1 Introduction

In this study, we consider an important data-driven public transportation problem: finding the best bus route that minimizes passengers’ overall commuting time. Given a bus transportation system as well as the requests of specific passengers who commute from different starting locations to a fixed destination, the goal of the problem is designing a new bus route to satisfy the passengers’ demand without any transfer.

Previous studies on bus transfer problems were mostly not data-driven [2] due to data skewness problems [3]. In this work, we proposed a new integer-programming based method, which we call IntRoute, to find the route that minimizes the total time cost of the targeted passengers. Specifically, our IntRoute contains two main phases, i.e., the contraction of bus stops via K-means clustering and the derivation of new bus route via a mixed integer linear programming (ILP). The major contributions of this research are listed below.

  • We design a single bus route in which all passengers with an identical destination are delivered without any transfers.

  • We present a two-phase framework to minimize the total time expense of the specific passengers.

  • We develop a genetic algorithm (GA) to solve the integer linear programming (ILP) for large-scale instances.

2 Methodology

The main framework of our two-phase IntRoute method are shown in Fig. 1.

Fig. 1.
figure 1

The framework of the IntRoute.

Fig. 2.
figure 2

Graph transformation.

Phase 1: Contraction of Bus Stops. In the first phase of IntRoute, we contract multiple requests into a super node by using clustering approaches and determine a pickup bus stop for all the requests inside the super node. In each super node, passengers are asked to walk to the pickup bus stop and wait for buses. The walking time is counted into the total commuting time. We employ K-means clustering, as it consumes the least walking time compared with hierarchical clustering and density-peaks clustering. Then we exploit silhouette method and elbow method to determine the number of pickup stops, i.e., the cluster number n. Both methods indicate the best clustering number should be \(n=20\). Therefore, this phase finds 20 pickup stations that minimizes the passengers total walking time.

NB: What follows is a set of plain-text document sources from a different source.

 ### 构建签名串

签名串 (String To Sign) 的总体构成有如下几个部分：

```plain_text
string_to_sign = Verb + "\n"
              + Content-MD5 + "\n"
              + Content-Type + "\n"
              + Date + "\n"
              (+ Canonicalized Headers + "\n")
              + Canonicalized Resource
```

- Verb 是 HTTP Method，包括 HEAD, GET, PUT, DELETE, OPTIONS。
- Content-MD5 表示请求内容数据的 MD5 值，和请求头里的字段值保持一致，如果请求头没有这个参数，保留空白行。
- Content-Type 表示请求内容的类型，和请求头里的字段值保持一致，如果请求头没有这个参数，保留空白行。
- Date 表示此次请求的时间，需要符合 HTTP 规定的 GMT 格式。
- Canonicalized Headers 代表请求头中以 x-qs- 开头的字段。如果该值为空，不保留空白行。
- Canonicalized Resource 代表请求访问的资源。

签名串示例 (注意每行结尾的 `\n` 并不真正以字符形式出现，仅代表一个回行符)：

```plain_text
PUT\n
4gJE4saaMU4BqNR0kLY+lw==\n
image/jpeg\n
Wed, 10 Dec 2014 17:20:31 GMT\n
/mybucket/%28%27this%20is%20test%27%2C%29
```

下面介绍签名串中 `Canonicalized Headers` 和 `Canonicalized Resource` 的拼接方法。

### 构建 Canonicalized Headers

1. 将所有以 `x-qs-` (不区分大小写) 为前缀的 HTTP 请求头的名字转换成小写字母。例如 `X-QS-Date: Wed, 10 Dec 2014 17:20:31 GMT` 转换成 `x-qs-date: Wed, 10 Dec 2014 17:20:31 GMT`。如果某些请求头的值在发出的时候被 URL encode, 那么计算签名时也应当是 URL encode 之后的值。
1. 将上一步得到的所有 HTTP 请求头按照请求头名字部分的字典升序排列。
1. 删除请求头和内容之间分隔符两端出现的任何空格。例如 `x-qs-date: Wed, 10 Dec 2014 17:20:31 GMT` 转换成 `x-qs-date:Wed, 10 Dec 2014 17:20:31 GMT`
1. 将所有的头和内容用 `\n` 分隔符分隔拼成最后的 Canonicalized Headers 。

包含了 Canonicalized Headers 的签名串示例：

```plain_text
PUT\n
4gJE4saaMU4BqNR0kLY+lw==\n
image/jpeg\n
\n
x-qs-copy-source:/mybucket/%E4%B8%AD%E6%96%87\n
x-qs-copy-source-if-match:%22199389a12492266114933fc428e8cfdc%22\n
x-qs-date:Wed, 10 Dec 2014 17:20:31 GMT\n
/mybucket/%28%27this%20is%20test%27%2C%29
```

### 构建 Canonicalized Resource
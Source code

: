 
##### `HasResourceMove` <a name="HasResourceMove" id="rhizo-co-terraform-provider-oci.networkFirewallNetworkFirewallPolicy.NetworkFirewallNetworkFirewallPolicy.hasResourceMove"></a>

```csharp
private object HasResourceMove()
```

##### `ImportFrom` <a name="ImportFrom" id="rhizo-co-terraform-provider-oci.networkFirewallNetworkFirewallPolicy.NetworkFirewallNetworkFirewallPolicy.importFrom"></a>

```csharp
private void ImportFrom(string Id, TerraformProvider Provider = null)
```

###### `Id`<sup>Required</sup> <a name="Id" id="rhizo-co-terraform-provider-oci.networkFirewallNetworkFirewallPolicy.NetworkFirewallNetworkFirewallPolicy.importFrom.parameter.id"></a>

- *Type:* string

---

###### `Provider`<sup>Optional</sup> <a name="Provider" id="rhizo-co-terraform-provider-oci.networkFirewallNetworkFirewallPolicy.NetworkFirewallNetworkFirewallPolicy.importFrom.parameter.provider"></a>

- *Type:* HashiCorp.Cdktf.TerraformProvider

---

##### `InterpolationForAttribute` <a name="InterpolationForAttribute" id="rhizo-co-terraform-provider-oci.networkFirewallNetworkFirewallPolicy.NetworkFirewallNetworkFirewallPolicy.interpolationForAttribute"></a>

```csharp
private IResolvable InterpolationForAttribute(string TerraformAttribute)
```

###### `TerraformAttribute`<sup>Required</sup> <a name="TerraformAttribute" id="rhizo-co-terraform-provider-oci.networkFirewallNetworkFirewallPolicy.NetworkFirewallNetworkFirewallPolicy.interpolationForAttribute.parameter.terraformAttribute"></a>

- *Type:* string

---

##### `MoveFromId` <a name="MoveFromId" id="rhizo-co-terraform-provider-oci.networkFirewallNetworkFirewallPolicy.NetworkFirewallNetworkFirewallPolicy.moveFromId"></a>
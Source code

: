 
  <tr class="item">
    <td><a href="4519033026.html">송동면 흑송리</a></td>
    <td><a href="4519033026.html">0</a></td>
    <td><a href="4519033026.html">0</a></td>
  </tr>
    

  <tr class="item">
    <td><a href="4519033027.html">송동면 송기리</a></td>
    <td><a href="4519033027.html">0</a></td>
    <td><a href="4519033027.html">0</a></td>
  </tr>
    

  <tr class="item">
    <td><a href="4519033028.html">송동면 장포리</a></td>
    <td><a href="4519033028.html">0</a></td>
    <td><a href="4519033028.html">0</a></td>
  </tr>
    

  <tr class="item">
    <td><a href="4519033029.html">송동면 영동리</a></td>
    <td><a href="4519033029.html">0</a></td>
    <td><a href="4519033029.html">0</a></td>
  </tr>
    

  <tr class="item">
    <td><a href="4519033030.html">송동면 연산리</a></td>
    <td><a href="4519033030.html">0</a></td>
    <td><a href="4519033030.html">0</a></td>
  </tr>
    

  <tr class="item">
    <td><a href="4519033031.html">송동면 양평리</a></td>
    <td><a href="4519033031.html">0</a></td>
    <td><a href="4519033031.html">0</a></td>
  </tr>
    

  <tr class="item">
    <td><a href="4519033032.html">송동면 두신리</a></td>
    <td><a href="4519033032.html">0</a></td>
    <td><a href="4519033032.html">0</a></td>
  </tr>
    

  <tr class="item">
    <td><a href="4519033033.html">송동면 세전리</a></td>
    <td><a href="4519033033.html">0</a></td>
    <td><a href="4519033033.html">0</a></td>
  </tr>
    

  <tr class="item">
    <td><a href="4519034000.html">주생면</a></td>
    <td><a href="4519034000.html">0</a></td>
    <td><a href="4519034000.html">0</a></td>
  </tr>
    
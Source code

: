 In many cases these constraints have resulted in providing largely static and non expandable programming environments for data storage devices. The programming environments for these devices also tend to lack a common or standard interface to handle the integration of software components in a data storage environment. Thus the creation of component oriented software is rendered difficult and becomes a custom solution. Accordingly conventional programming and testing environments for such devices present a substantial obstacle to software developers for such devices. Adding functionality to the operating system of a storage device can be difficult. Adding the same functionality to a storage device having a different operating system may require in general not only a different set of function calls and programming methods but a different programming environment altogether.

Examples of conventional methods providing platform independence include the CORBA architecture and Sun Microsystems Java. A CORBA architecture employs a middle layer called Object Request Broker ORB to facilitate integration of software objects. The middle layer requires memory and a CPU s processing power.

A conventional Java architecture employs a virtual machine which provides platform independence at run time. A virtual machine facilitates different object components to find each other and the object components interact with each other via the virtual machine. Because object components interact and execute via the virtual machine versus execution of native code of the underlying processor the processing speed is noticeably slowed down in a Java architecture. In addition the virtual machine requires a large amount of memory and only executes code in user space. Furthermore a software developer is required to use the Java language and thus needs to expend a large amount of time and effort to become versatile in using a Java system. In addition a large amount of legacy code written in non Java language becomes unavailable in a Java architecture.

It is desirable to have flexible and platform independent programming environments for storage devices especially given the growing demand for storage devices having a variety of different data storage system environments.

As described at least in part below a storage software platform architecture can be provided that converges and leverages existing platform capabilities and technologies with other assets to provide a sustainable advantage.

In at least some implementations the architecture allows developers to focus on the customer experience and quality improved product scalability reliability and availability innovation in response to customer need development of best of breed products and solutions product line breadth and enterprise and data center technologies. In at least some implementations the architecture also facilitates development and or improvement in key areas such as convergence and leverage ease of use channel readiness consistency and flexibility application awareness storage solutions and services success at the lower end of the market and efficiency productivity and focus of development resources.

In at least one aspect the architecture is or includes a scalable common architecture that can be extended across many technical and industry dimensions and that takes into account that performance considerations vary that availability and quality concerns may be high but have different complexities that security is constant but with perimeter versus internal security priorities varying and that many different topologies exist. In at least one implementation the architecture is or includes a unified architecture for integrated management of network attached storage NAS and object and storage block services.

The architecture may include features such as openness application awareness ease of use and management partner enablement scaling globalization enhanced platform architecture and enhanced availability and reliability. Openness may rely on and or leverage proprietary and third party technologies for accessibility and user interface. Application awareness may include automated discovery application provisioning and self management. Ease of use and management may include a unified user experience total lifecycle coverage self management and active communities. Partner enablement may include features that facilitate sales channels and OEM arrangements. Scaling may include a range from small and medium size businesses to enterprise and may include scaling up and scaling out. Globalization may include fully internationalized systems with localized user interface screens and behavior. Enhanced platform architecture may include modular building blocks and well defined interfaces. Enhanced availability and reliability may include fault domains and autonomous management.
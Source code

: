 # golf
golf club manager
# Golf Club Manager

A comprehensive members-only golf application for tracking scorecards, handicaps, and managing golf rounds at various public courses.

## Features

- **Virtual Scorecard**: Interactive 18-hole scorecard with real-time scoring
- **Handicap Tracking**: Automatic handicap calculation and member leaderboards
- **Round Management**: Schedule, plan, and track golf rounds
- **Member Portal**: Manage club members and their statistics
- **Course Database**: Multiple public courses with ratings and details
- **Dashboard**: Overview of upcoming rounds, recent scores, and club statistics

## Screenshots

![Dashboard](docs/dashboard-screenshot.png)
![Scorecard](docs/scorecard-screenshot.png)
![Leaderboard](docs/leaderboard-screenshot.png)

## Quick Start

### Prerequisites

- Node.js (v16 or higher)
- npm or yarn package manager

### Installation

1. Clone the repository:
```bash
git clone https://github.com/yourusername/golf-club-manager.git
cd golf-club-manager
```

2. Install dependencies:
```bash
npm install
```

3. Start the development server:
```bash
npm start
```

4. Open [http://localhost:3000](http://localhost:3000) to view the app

Phase 2: Design of One Alternate Route. In the real-world transportation network, an arbitrary node pair (ij) may be connected (Fig. 2 left). To solve the problem via mathematical IP model, we introduce the multi-level graph \(G'\) (Fig. 2 right), where each level represents a possible sub-route from one stop to the next one. The red paths in G and \(G'\) are equal. The graph \(G'\) indicates the order of visiting the pick-up stops directly by the levels.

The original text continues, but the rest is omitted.